++++ INFORMATION ++++
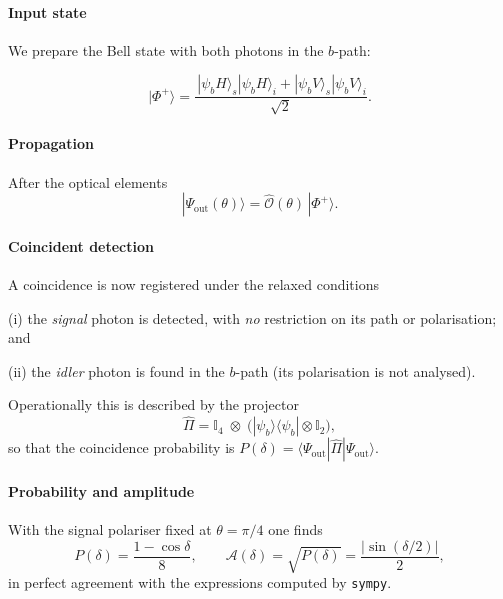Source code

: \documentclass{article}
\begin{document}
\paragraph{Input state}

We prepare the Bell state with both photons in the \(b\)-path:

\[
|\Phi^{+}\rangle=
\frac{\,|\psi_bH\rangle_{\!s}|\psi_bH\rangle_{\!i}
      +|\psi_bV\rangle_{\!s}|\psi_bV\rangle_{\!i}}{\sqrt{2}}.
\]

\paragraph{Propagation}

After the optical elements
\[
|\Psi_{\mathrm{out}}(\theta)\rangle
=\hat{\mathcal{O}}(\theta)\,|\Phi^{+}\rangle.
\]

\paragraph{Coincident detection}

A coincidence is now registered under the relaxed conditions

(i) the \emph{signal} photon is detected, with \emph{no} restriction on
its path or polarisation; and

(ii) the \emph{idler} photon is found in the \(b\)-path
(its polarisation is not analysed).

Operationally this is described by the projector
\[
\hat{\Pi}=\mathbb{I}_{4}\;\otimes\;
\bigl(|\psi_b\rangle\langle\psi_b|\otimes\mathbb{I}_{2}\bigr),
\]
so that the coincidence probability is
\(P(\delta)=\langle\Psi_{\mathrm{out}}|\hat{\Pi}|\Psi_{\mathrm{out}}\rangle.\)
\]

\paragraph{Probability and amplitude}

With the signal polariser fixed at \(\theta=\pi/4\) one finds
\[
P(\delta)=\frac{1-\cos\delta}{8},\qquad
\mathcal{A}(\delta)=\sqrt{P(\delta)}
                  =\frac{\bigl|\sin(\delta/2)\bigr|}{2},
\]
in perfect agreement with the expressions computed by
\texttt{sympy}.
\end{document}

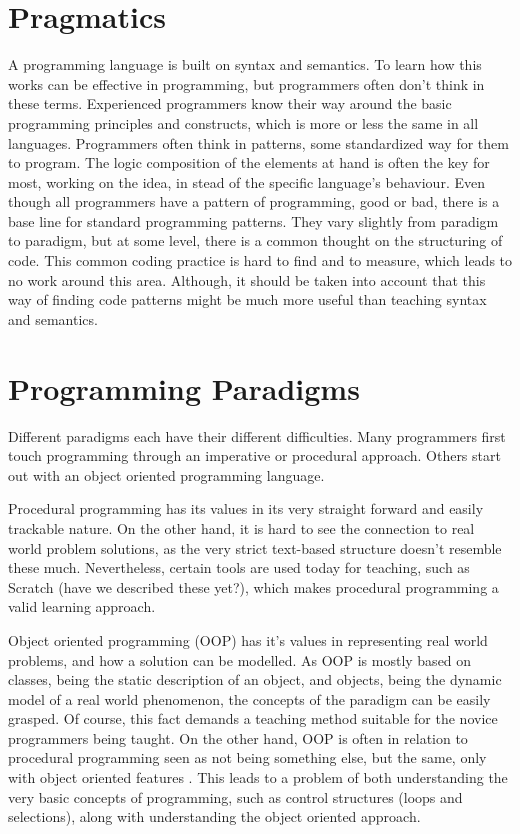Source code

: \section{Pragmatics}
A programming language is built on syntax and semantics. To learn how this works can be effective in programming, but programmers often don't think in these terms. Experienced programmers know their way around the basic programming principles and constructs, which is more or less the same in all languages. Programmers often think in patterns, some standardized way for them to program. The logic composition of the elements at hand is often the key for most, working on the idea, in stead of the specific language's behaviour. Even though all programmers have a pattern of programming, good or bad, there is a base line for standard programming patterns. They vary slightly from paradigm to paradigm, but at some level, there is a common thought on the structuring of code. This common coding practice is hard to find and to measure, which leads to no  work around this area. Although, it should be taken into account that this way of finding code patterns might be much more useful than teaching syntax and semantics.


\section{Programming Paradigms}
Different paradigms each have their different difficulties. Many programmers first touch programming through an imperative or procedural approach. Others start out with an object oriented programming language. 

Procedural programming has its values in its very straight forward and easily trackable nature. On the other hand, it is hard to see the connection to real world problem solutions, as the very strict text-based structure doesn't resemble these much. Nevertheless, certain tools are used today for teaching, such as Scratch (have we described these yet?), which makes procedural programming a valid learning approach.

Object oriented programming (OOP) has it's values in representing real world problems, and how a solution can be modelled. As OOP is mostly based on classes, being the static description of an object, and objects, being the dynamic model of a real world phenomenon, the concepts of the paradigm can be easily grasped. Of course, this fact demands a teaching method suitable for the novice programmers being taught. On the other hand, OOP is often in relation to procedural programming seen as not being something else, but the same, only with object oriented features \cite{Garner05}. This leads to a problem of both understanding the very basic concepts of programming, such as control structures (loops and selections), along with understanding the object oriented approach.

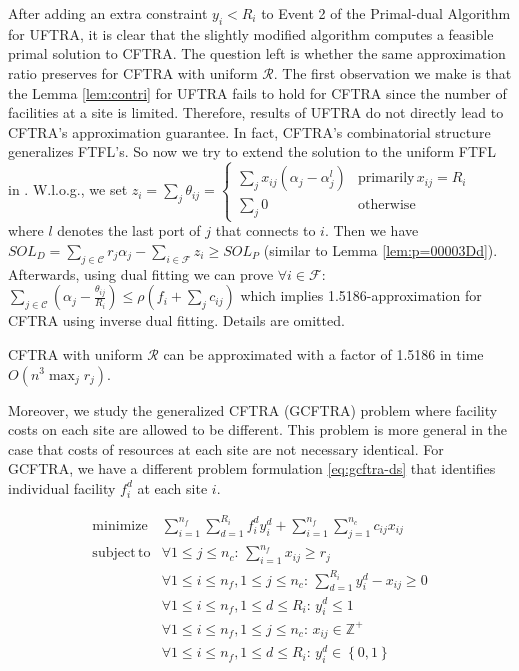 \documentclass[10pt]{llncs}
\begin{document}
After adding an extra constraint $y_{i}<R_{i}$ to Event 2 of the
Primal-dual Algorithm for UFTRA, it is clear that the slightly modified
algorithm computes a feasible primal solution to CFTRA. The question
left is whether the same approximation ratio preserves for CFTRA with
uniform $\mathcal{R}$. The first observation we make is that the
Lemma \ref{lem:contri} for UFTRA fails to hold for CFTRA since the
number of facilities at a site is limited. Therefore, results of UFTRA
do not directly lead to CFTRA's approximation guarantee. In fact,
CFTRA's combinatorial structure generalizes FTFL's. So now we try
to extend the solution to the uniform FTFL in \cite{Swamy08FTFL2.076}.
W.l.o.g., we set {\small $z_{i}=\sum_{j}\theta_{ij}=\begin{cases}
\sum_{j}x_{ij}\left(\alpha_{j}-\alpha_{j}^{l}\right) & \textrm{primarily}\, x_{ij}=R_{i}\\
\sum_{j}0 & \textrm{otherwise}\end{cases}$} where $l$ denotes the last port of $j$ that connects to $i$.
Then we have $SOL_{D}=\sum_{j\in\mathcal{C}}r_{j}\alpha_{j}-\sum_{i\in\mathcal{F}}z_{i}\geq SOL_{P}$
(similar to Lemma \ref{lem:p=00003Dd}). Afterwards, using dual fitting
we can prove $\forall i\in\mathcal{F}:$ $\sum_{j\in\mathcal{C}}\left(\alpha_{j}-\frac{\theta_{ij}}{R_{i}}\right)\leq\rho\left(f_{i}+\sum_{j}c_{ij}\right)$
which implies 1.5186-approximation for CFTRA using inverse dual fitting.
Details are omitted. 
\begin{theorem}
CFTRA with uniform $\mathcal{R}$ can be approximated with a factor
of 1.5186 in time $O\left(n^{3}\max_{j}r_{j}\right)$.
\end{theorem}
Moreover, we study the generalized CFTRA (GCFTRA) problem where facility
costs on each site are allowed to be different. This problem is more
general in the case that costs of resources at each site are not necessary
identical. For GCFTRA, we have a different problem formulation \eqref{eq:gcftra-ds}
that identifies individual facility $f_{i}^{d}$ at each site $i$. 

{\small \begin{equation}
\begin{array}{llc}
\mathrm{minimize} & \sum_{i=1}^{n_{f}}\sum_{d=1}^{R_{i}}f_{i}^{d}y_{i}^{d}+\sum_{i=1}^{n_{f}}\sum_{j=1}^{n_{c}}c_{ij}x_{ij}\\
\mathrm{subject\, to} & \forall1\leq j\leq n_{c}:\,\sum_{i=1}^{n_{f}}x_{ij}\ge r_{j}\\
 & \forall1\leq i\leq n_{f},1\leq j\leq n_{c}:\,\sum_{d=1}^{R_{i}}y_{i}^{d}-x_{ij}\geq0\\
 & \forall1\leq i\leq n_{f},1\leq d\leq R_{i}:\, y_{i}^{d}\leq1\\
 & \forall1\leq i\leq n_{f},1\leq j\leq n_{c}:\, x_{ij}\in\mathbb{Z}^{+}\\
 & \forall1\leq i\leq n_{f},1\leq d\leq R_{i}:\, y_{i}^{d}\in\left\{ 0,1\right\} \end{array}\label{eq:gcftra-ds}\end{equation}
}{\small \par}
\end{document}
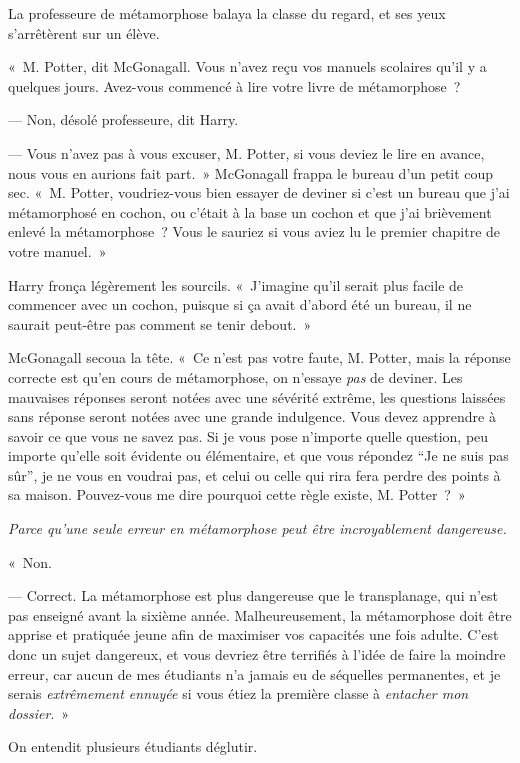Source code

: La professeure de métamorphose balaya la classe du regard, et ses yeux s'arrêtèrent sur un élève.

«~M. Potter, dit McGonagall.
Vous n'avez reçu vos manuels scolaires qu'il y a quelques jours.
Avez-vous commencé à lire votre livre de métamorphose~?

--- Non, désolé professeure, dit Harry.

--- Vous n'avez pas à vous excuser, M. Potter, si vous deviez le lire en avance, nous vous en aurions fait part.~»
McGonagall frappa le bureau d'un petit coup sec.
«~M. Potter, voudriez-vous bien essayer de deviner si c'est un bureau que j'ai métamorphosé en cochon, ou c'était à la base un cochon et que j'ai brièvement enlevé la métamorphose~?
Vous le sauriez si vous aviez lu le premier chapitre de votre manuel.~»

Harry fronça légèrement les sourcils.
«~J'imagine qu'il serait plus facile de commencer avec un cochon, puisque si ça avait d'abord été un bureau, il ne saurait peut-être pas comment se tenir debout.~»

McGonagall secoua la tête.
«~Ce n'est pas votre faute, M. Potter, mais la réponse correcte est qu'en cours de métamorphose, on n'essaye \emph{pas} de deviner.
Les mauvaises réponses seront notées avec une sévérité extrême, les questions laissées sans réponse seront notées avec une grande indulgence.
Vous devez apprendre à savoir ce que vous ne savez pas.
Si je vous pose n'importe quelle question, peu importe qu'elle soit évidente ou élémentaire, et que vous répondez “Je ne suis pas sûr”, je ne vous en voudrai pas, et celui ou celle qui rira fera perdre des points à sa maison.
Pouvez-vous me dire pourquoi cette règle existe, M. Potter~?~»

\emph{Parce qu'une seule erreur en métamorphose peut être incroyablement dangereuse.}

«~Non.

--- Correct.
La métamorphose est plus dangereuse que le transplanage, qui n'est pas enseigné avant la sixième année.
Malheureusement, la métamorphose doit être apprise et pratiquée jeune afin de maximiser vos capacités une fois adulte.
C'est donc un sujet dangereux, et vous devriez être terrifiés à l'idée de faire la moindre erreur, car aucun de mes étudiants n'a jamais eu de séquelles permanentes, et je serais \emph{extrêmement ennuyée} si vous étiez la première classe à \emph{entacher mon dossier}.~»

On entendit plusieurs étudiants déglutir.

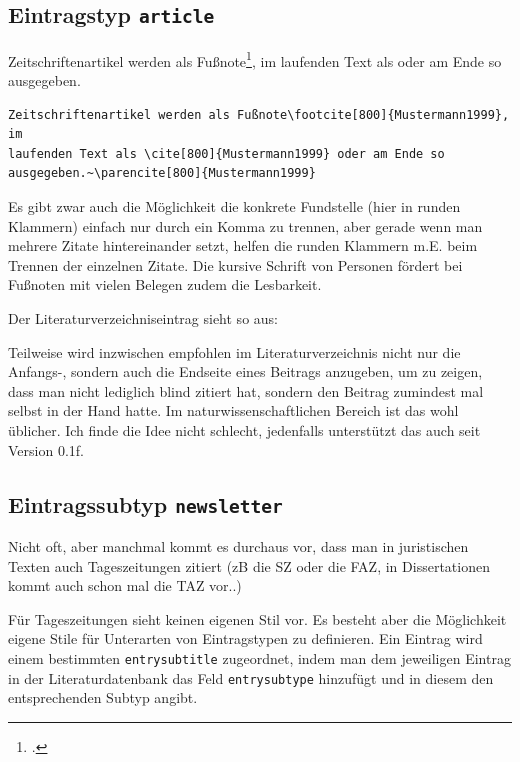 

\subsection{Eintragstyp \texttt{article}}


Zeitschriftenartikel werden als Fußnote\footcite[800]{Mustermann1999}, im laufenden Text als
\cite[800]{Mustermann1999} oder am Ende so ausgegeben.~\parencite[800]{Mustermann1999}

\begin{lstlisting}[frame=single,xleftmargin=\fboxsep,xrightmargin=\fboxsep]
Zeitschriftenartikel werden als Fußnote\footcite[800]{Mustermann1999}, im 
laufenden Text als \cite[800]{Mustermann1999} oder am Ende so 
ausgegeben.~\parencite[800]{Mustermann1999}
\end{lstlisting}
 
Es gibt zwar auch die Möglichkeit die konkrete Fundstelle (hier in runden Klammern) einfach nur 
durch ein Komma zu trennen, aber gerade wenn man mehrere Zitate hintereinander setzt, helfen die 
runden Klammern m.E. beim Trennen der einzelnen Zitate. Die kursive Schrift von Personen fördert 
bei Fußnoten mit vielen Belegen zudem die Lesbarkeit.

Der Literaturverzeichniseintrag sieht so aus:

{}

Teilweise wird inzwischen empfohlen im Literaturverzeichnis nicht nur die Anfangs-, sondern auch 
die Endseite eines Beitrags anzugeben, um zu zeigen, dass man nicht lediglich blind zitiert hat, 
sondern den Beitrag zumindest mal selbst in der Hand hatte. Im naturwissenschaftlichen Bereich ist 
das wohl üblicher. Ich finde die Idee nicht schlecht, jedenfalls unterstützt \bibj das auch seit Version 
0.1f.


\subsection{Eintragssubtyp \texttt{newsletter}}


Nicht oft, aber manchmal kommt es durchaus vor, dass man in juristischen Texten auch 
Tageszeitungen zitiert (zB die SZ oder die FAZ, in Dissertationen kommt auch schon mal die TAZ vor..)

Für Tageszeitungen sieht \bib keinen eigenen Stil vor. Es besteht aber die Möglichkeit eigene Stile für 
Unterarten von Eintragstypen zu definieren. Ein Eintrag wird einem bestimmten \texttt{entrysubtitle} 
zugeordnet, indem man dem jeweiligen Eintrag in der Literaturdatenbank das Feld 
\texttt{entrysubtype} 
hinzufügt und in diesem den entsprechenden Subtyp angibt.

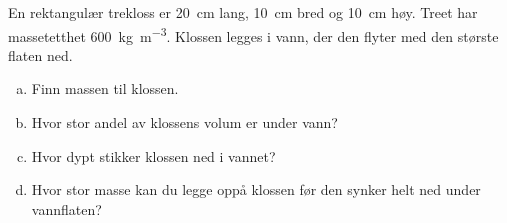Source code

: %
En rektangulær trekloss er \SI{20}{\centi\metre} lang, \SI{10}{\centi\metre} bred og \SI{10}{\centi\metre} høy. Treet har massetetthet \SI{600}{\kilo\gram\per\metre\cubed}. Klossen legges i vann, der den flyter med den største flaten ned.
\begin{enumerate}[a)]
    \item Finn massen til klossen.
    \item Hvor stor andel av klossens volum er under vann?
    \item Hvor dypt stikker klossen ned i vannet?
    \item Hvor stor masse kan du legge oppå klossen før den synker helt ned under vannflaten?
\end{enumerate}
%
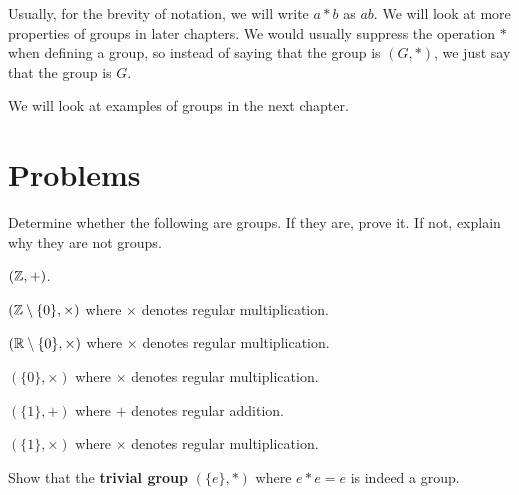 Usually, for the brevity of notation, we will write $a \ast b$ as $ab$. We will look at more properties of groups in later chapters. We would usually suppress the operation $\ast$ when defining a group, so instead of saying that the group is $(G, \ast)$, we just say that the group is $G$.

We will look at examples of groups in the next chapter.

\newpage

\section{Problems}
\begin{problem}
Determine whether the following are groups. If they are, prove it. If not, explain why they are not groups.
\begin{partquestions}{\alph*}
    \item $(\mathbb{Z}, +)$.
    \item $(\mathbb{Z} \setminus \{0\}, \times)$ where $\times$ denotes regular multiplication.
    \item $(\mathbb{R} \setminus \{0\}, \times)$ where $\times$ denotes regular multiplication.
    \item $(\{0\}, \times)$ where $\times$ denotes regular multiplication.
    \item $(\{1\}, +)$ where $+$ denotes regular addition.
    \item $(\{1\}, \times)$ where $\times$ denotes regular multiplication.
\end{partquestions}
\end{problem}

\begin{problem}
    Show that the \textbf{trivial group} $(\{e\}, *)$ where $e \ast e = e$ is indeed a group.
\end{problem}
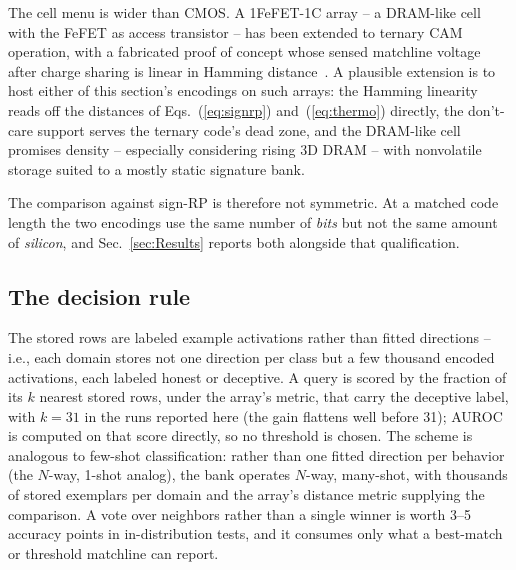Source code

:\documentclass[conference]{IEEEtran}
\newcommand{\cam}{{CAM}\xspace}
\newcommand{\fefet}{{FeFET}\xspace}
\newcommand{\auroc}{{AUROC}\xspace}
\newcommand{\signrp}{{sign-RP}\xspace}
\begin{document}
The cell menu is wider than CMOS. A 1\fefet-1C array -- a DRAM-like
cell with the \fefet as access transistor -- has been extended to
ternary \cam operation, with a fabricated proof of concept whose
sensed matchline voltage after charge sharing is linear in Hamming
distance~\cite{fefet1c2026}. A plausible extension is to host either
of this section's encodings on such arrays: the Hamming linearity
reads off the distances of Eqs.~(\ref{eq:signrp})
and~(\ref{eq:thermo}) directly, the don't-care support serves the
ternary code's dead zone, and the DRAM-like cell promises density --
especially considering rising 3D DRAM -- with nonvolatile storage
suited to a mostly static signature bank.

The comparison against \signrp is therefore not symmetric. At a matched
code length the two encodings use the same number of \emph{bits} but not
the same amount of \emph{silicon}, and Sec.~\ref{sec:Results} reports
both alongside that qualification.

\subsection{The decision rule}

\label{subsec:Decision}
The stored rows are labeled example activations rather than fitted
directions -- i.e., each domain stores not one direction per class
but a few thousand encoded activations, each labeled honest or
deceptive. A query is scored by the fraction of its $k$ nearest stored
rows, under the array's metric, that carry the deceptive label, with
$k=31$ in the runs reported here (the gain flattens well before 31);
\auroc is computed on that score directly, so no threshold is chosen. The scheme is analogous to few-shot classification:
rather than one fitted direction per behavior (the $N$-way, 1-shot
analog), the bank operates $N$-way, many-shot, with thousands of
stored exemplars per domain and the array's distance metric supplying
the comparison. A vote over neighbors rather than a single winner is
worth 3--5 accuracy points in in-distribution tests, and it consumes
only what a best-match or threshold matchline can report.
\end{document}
++++
WHAT IS REQUIRED:
Where a line of the material above holds the string "prove", copy that line.

SOLUTION TO THIS EXERCISE:
we can prove $\forall i\in\mathcal{F}:$ $\sum_{j\in\mathcal{C}}\left(\alpha_{j}-\frac{\theta_{ij}}{R_{i}}\right)\leq\rho\left(f_{i}+\sum_{j}c_{ij}\right)$
Determine whether the following are groups. If they are, prove it. If not, explain why they are not groups.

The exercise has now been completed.